*Available records*

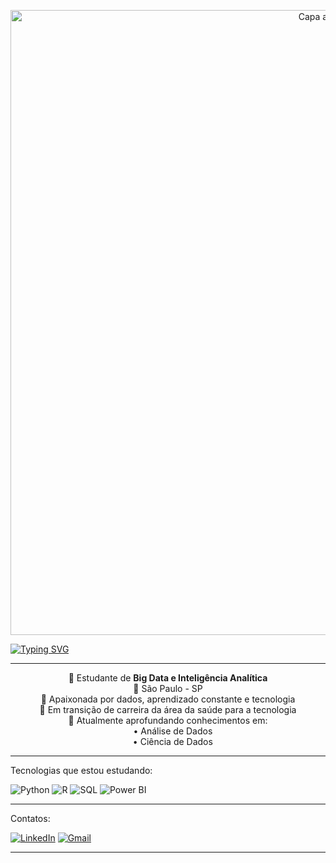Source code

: <p align="center">
  <img src="https://camo.githubusercontent.com/4d3b4e783fd73237e09703a255e82b4c7d59de61312fd388085b162324094305/68747470733a2f2f63617073756c652d72656e6465722e76657263656c2e6170702f6170693f747970653d776176696e6726636f6c6f723d303046464646266865696768743d3132302673656374696f6e3d686561646572" alt="Capa animada" width="1000" />
</p>


[![Typing SVG](https://readme-typing-svg.demolab.com/?lines=Ol%C3%A1+%F0%9F%91%8B,+eu+sou+a+Larissa;Bem-vindo+ao+meu+perfil!&width=400)](https://git.io/typing-svg)


---

<p align="center">
📌 Estudante de <strong>Big Data e Inteligência Analítica</strong><br>
📌 São Paulo - SP<br>
📌 Apaixonada por dados, aprendizado constante e tecnologia<br>
📌 Em transição de carreira da área da saúde para a tecnologia<br>
📌 Atualmente aprofundando conhecimentos em:<br>
&nbsp;&nbsp;&nbsp;&nbsp;• Análise de Dados<br>
&nbsp;&nbsp;&nbsp;&nbsp;• Ciência de Dados
</p>
 

---

Tecnologias que estou estudando:

![Python](https://img.shields.io/badge/Python-3776AB?style=for-the-badge&logo=python&logoColor=white)
![R](https://img.shields.io/badge/R-276DC3?style=for-the-badge&logo=r&logoColor=white)
![SQL](https://img.shields.io/badge/SQL-4479A1?style=for-the-badge&logo=postgresql&logoColor=white)
![Power BI](https://img.shields.io/badge/PowerBI-F2C811?style=for-the-badge&logo=powerbi&logoColor=black)

---

Contatos:

[![LinkedIn](https://img.shields.io/badge/LinkedIn-0A66C2?style=for-the-badge&logo=linkedin&logoColor=white)](https://www.linkedin.com/in/seu-usuario-aqui)
[![Gmail](https://img.shields.io/badge/Gmail-D14836?style=for-the-badge&logo=gmail&logoColor=white)](mailto:seuemail@gmail.com)

---

<!-- Rodapé opcional com gráfico de linguagens -->
<!-- 
[![Top Langs](https://github-readme-stats.vercel.app/api/top-langs/?username=Larissa-Dos&layout=compact&theme=dark)](https://github.com/anuraghazra/github-readme-stats)
-->


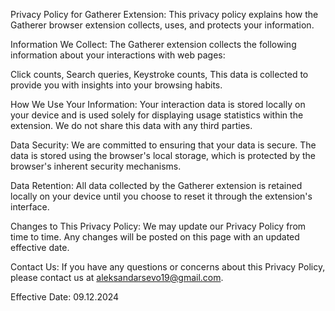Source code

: Privacy Policy for Gatherer Extension:
This privacy policy explains how the Gatherer browser extension collects, uses, and protects your information.

Information We Collect:
The Gatherer extension collects the following information about your interactions with web pages:

Click counts,
Search queries,
Keystroke counts,
This data is collected to provide you with insights into your browsing habits.

How We Use Your Information:
Your interaction data is stored locally on your device and is used solely for displaying usage statistics within the extension. We do not share this data with any third parties.

Data Security:
We are committed to ensuring that your data is secure. The data is stored using the browser's local storage, which is protected by the browser's inherent security mechanisms.

Data Retention:
All data collected by the Gatherer extension is retained locally on your device until you choose to reset it through the extension's interface.

Changes to This Privacy Policy:
We may update our Privacy Policy from time to time. Any changes will be posted on this page with an updated effective date.

Contact Us:
If you have any questions or concerns about this Privacy Policy, please contact us at aleksandarsevo19@gmail.com.

Effective Date: 09.12.2024
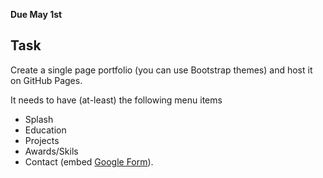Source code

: **Due May 1st**

## Task 
Create a single page portfolio (you can use Bootstrap themes) and host
it on GitHub Pages.

It needs to have (at-least) the following menu items
- Splash
- Education
- Projects
- Awards/Skils
- Contact (embed [Google Form](https://docs.google.com/forms)).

*Task instructions*
Only the text of the listing above is wanted, transcribed exactly, without its images.

*Exercise result*
Source code

: <p align="center">
  <img src="https://camo.githubusercontent.com/4d3b4e783fd73237e09703a255e82b4c7d59de61312fd388085b162324094305/68747470733a2f2f63617073756c652d72656e6465722e76657263656c2e6170702f6170693f747970653d776176696e6726636f6c6f723d303046464646266865696768743d3132302673656374696f6e3d686561646572" alt="Capa animada" width="1000" />
</p>


[![Typing SVG](https://readme-typing-svg.demolab.com/?lines=Ol%C3%A1+%F0%9F%91%8B,+eu+sou+a+Larissa;Bem-vindo+ao+meu+perfil!&width=400)](https://git.io/typing-svg)


---

<p align="center">
📌 Estudante de <strong>Big Data e Inteligência Analítica</strong><br>
📌 São Paulo - SP<br>
📌 Apaixonada por dados, aprendizado constante e tecnologia<br>
📌 Em transição de carreira da área da saúde para a tecnologia<br>
📌 Atualmente aprofundando conhecimentos em:<br>
&nbsp;&nbsp;&nbsp;&nbsp;• Análise de Dados<br>
&nbsp;&nbsp;&nbsp;&nbsp;• Ciência de Dados
</p>
 

---

Tecnologias que estou estudando:

![Python](https://img.shields.io/badge/Python-3776AB?style=for-the-badge&logo=python&logoColor=white)
![R](https://img.shields.io/badge/R-276DC3?style=for-the-badge&logo=r&logoColor=white)
![SQL](https://img.shields.io/badge/SQL-4479A1?style=for-the-badge&logo=postgresql&logoColor=white)
![Power BI](https://img.shields.io/badge/PowerBI-F2C811?style=for-the-badge&logo=powerbi&logoColor=black)

---

Contatos:

[![LinkedIn](https://img.shields.io/badge/LinkedIn-0A66C2?style=for-the-badge&logo=linkedin&logoColor=white)](https://www.linkedin.com/in/seu-usuario-aqui)
[![Gmail](https://img.shields.io/badge/Gmail-D14836?style=for-the-badge&logo=gmail&logoColor=white)](mailto:seuemail@gmail.com)

---

<!-- Rodapé opcional com gráfico de linguagens -->
<!-- 
[![Top Langs](https://github-readme-stats.vercel.app/api/top-langs/?username=Larissa-Dos&layout=compact&theme=dark)](https://github.com/anuraghazra/github-readme-stats)
-->


Source code

: Privacy Policy for Gatherer Extension:
This privacy policy explains how the Gatherer browser extension collects, uses, and protects your information.

Information We Collect:
The Gatherer extension collects the following information about your interactions with web pages:

Click counts,
Search queries,
Keystroke counts,
This data is collected to provide you with insights into your browsing habits.

How We Use Your Information:
Your interaction data is stored locally on your device and is used solely for displaying usage statistics within the extension. We do not share this data with any third parties.

Data Security:
We are committed to ensuring that your data is secure. The data is stored using the browser's local storage, which is protected by the browser's inherent security mechanisms.

Data Retention:
All data collected by the Gatherer extension is retained locally on your device until you choose to reset it through the extension's interface.

Changes to This Privacy Policy:
We may update our Privacy Policy from time to time. Any changes will be posted on this page with an updated effective date.

Contact Us:
If you have any questions or concerns about this Privacy Policy, please contact us at aleksandarsevo19@gmail.com.

Effective Date: 09.12.2024
Source code

: **Due May 1st**

## Task 
Create a single page portfolio (you can use Bootstrap themes) and host
it on GitHub Pages.

It needs to have (at-least) the following menu items
- Splash
- Education
- Projects
- Awards/Skils
- Contact (embed [Google Form](https://docs.google.com/forms)).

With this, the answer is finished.